2017年はJ3のギラヴァンツ北九州へ移籍。
北九州では出場機会は少なかったが、最年長のベテラン選手としてチームを牽引。しかし2018年はリーグ戦で僅か6勝しか挙げることができず最下位に沈んだ。このシーズンをもって山岸は現役を引退。18年のプロ生活に終止符を打った。
山岸範宏の引退後と現在
山岸は引退後、2019年2月よりJFAアカデミー福島の男子U-18GKコーチに就任している。
山岸といえばやはりどうしても山形時代のヘディングでのゴールの印象が強い。あの熱い魂の込められたヘディングでのゴールを見て心が揺さぶられた人は多いだろう。キャプテンとしてどうしてもJ1へ昇格しなければいけなかった山岸の思いがあのゴールには反映されている。
練習の虫として知られ、自分に妥協さることはなかった。

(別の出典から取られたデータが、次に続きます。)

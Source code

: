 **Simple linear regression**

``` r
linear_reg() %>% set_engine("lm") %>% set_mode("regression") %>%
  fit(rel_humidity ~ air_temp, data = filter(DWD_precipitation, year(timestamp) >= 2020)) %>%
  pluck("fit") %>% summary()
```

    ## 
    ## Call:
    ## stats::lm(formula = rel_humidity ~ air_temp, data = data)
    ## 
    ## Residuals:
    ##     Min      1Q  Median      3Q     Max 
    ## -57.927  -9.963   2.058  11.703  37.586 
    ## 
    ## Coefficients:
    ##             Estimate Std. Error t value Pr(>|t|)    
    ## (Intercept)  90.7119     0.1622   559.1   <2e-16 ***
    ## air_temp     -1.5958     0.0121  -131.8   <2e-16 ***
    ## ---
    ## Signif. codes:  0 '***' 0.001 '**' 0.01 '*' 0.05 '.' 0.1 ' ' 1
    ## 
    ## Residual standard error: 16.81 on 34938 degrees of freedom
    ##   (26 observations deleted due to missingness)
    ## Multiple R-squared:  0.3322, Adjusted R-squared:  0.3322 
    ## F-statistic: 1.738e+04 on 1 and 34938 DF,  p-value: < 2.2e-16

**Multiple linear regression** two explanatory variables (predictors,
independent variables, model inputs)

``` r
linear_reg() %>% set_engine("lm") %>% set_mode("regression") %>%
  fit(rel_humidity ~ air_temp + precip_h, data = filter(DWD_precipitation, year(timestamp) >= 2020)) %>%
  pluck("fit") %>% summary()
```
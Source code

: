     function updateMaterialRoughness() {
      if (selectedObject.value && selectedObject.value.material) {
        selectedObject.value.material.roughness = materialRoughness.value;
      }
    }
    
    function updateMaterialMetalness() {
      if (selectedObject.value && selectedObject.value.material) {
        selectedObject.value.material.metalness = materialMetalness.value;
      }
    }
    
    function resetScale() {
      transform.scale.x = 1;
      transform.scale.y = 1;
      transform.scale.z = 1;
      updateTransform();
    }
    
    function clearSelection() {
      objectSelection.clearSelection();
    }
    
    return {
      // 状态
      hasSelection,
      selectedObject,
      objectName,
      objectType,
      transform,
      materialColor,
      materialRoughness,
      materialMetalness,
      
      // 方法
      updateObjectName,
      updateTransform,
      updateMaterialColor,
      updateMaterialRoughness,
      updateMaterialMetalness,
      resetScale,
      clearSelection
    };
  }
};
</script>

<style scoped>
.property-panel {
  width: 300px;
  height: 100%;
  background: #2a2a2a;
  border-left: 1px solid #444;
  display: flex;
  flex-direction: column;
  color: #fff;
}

質の高い練習を続けることがチームの勝利に繋がるという事を信じて毎日ハードなトレーニングを積んだ。それは浦和レッズで正GKとしてタイトル獲得に貢献しているときも試合に出られない年も、J2でもJ3でも、40歳で引退するまで続いた。
かつて山の神と拝められた実力派は指導者の道を歩み始めている。その熱い情熱と確かな技術を若き侍たちへ継承し続ける。